Railway line in Japan

The Airport Line (空港線, Kūkō-sen) is a railway line in Aichi Prefecture, Japan, operated by the private railway operator Meitetsu (Nagoya Railroad), connecting Tokoname Station and Central Japan International Airport Station in Tokoname. The line opened, dual track and electrified, on 29 January 2005, and features a 1076 m bridge over Ise Bay to the artificial island where the airport is situated. The line is operated as an extension of the Meitetsu Tokoname Line.
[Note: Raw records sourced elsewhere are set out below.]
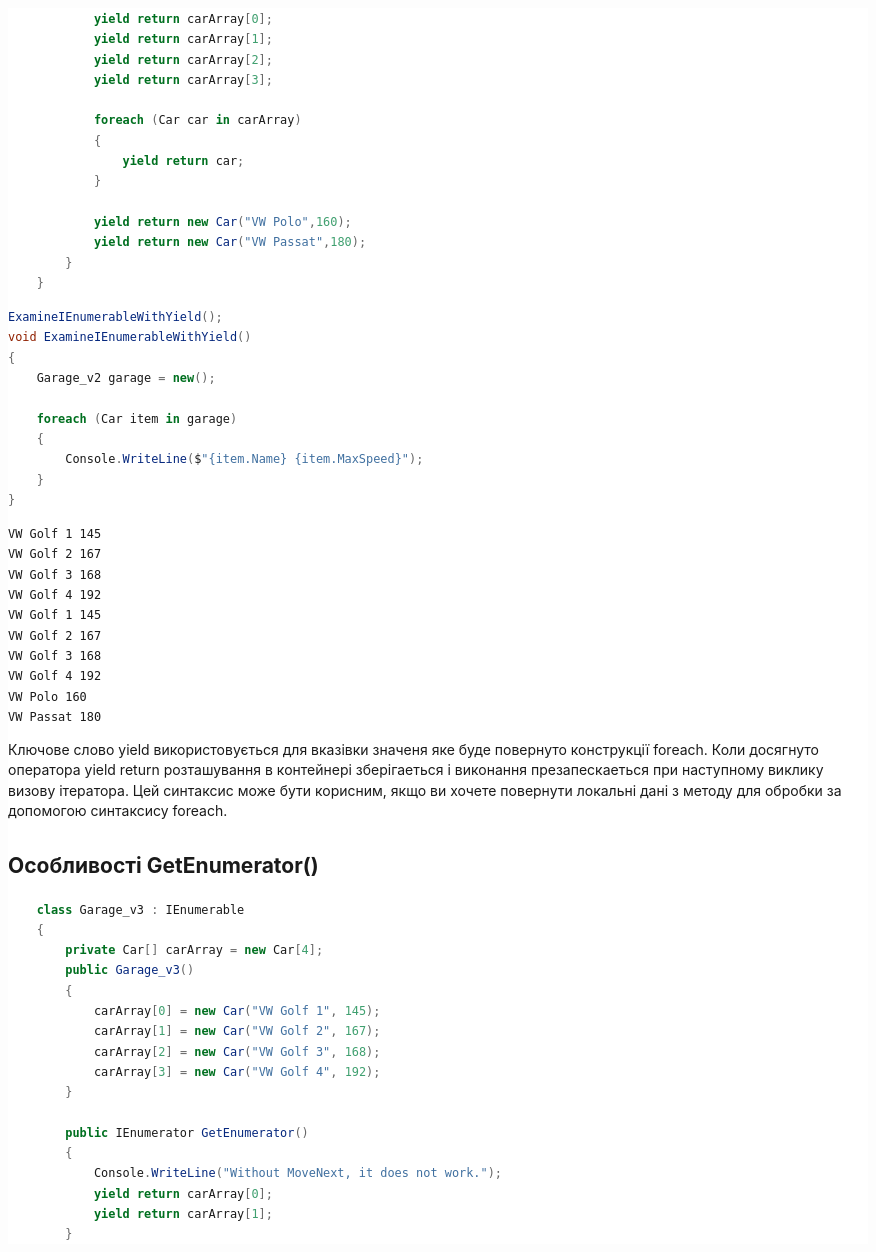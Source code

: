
 ```cs
            yield return carArray[0];
            yield return carArray[1];
            yield return carArray[2];
            yield return carArray[3];

            foreach (Car car in carArray)
            {
                yield return car; 
            }

            yield return new Car("VW Polo",160);
            yield return new Car("VW Passat",180);
        }
    }
```
```cs
ExamineIEnumerableWithYield();
void ExamineIEnumerableWithYield()
{
    Garage_v2 garage = new();

    foreach (Car item in garage)
    {
        Console.WriteLine($"{item.Name} {item.MaxSpeed}");
    }
}
```
```
VW Golf 1 145
VW Golf 2 167
VW Golf 3 168
VW Golf 4 192
VW Golf 1 145
VW Golf 2 167
VW Golf 3 168
VW Golf 4 192
VW Polo 160
VW Passat 180
```
Ключове слово yield використовується для вказівки значеня яке буде повернуто конструкції foreach. Коли досягнуто оператора yield return розташування в контейнері зберігаеться і виконання презапескаеться при наступному виклику визову ітератора. Цей синтаксис може бути корисним, якщо ви хочете повернути локальні дані з методу для обробки за допомогою синтаксису foreach.

## Особливості GetEnumerator()

```cs
    class Garage_v3 : IEnumerable
    {
        private Car[] carArray = new Car[4];
        public Garage_v3()
        {
            carArray[0] = new Car("VW Golf 1", 145);
            carArray[1] = new Car("VW Golf 2", 167);
            carArray[2] = new Car("VW Golf 3", 168);
            carArray[3] = new Car("VW Golf 4", 192);
        }

        public IEnumerator GetEnumerator()
        {
            Console.WriteLine("Without MoveNext, it does not work.");
            yield return carArray[0];
            yield return carArray[1];
        }
```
In accordance with Japan's Railway Business Act, Meitetsu is a Category-2 operator between Central Japan International Airport Station and Tokoname Station while the track and related facilities are owned by Central Japan International Airport Line Company Ltd. (中部国際空港連絡鉄道株式会社).

== Stations ==

● L: Local (普通, futsū)

● S: Semi Express (準急, junkyū)

● E: Express (急行, kyūkō)

● R: Rapid Express (快速急行, kaisoku kyūkō)

● L: Limited Express (特急, tokkyū)

● MU: μSKY Limited Express (ミュースカイ, myū sukai)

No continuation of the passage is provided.